Records contained in a dataset
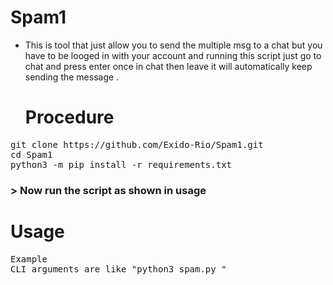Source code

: # Spam1

* This is tool that just allow you to send the multiple msg to a chat but you have to be looged in with your account 
  and running this script just go to chat and press enter once in chat then leave it will automatically keep sending
  the message .
  
  # Procedure
 
<pre>git clone https://github.com/Exido-Rio/Spam1.git
cd Spam1
python3 -m pip install -r requirements.txt 
</pre>
<h3>> Now run the script as shown in usage</h3>


# Usage

<pre>
Example
CLI arguments are like "python3 spam.py " </pre>
 
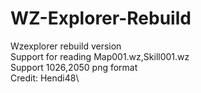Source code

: # WZ-Explorer-Rebuild
Wzexplorer rebuild version\
Support for reading Map001.wz,Skill001.wz\
Support 1026,2050 png format\
Credit: Hendi48\
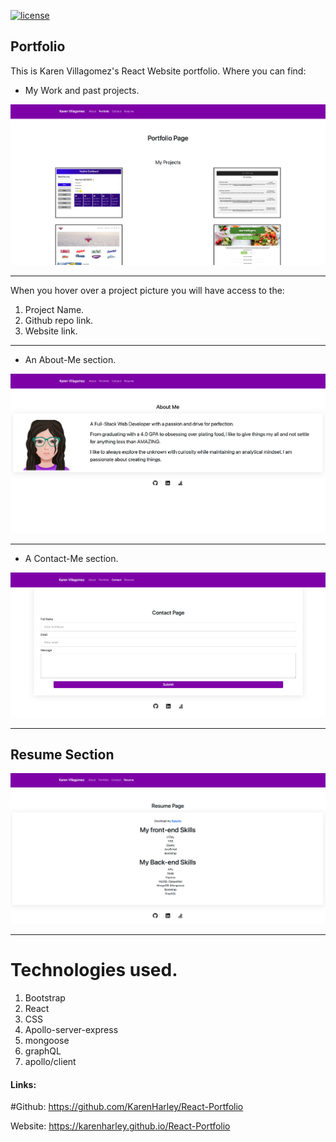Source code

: [![license](https://img.shields.io/github/license/DAVFoundation/captain-n3m0.svg?style=flat-square)](https://github.com/DAVFoundation/captain-n3m0/blob/master/LICENSE)

## Portfolio

This is Karen Villagomez's React Website portfolio. Where you can find:



- My Work and past projects.

![Picture work section](pics/portfolio.png)

---

When you hover over a project picture you will have access to the:
1. Project Name.
2. Github repo link.
3. Website link.

---

- An About-Me section.

![Picture of About me section](pics/aboutMe.png)

---

- A Contact-Me section.

![Picture of contact me section](pics/contact.png)

---

## Resume Section

![Picture of website intro](pics/resume.png)

---
# Technologies used.

1. Bootstrap
2. React
3. CSS
4. Apollo-server-express
5. mongoose
6. graphQL
7. apollo/client


#### Links:

#Github:
https://github.com/KarenHarley/React-Portfolio

Website:
https://karenharley.github.io/React-Portfolio

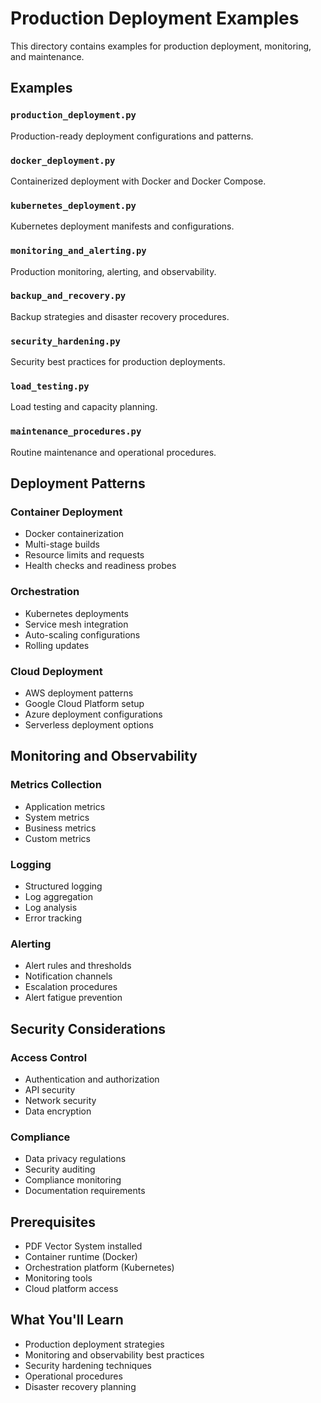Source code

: # Production Deployment Examples

This directory contains examples for production deployment, monitoring, and maintenance.

## Examples

### `production_deployment.py`

Production-ready deployment configurations and patterns.

### `docker_deployment.py`

Containerized deployment with Docker and Docker Compose.

### `kubernetes_deployment.py`

Kubernetes deployment manifests and configurations.

### `monitoring_and_alerting.py`

Production monitoring, alerting, and observability.

### `backup_and_recovery.py`

Backup strategies and disaster recovery procedures.

### `security_hardening.py`

Security best practices for production deployments.

### `load_testing.py`

Load testing and capacity planning.

### `maintenance_procedures.py`

Routine maintenance and operational procedures.

## Deployment Patterns

### Container Deployment

- Docker containerization
- Multi-stage builds
- Resource limits and requests
- Health checks and readiness probes

### Orchestration

- Kubernetes deployments
- Service mesh integration
- Auto-scaling configurations
- Rolling updates

### Cloud Deployment

- AWS deployment patterns
- Google Cloud Platform setup
- Azure deployment configurations
- Serverless deployment options

## Monitoring and Observability

### Metrics Collection

- Application metrics
- System metrics
- Business metrics
- Custom metrics

### Logging

- Structured logging
- Log aggregation
- Log analysis
- Error tracking

### Alerting

- Alert rules and thresholds
- Notification channels
- Escalation procedures
- Alert fatigue prevention

## Security Considerations

### Access Control

- Authentication and authorization
- API security
- Network security
- Data encryption

### Compliance

- Data privacy regulations
- Security auditing
- Compliance monitoring
- Documentation requirements

## Prerequisites

- PDF Vector System installed
- Container runtime (Docker)
- Orchestration platform (Kubernetes)
- Monitoring tools
- Cloud platform access

## What You'll Learn

- Production deployment strategies
- Monitoring and observability best practices
- Security hardening techniques
- Operational procedures
- Disaster recovery planning
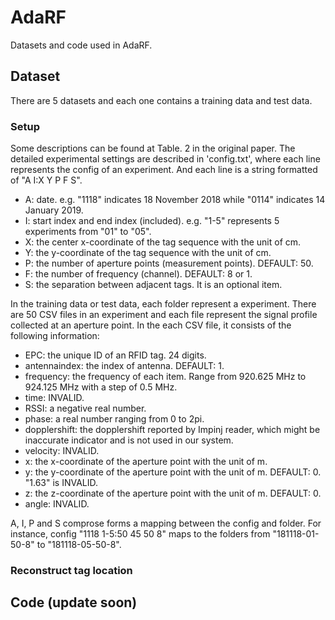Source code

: # AdaRF
Datasets and code used in AdaRF.

## Dataset
There are 5 datasets and each one contains a training data and test data. 

### Setup
Some descriptions can be found at Table. 2 in the original paper. The detailed experimental settings are described in 'config.txt', where each line represents the config of an experiment. And each line is a string formatted of "A I:X Y P F S".
* A: date. e.g. "1118" indicates 18 November 2018 while "0114" indicates 14 January 2019.
* I: start index and end index (included). e.g. "1-5" represents 5 experiments from "01" to "05".
* X: the center x-coordinate of the tag sequence with the unit of cm.
* Y: the y-coordinate of the tag sequence with the unit of cm.
* P: the number of aperture points (measurement points). DEFAULT: 50.
* F: the number of frequency (channel). DEFAULT: 8 or 1.
* S: the separation between adjacent tags. It is an optional item.

In the training data or test data, each folder represent a experiment. There are 50 CSV files in an experiment and each file represent the signal profile collected at an aperture point. In the each CSV file, it consists of the following information:
* EPC: the unique ID of an RFID tag. 24 digits.
* antennaindex: the index of antenna. DEFAULT: 1.
* frequency: the frequency of each item. Range from 920.625 MHz to 924.125 MHz with a step of 0.5 MHz.
* time: INVALID.
* RSSI: a negative real number.
* phase: a real number ranging from 0 to 2pi.
* dopplershift: the dopplershift reported by Impinj reader, which might be inaccurate indicator and is not used in our system.
* velocity: INVALID.
* x: the x-coordinate of the aperture point with the unit of m.
* y: the y-coordinate of the aperture point with the unit of m. DEFAULT: 0. "1.63" is INVALID.
* z: the z-coordinate of the aperture point with the unit of m. DEFAULT: 0.
* angle: INVALID.

A, I, P and S comprose forms a mapping between the config and folder. For instance, config "1118 1-5:50 45 50 8" maps to the folders from "181118-01-50-8" to "181118-05-50-8".

### Reconstruct tag location

## Code (update soon)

** Exercise objective **
Please go through the data and copy each line containing the word "will".

** Response below **
  and running this script just go to chat and press enter once in chat then leave it will automatically keep sending
When you hover over a project picture you will have access to the:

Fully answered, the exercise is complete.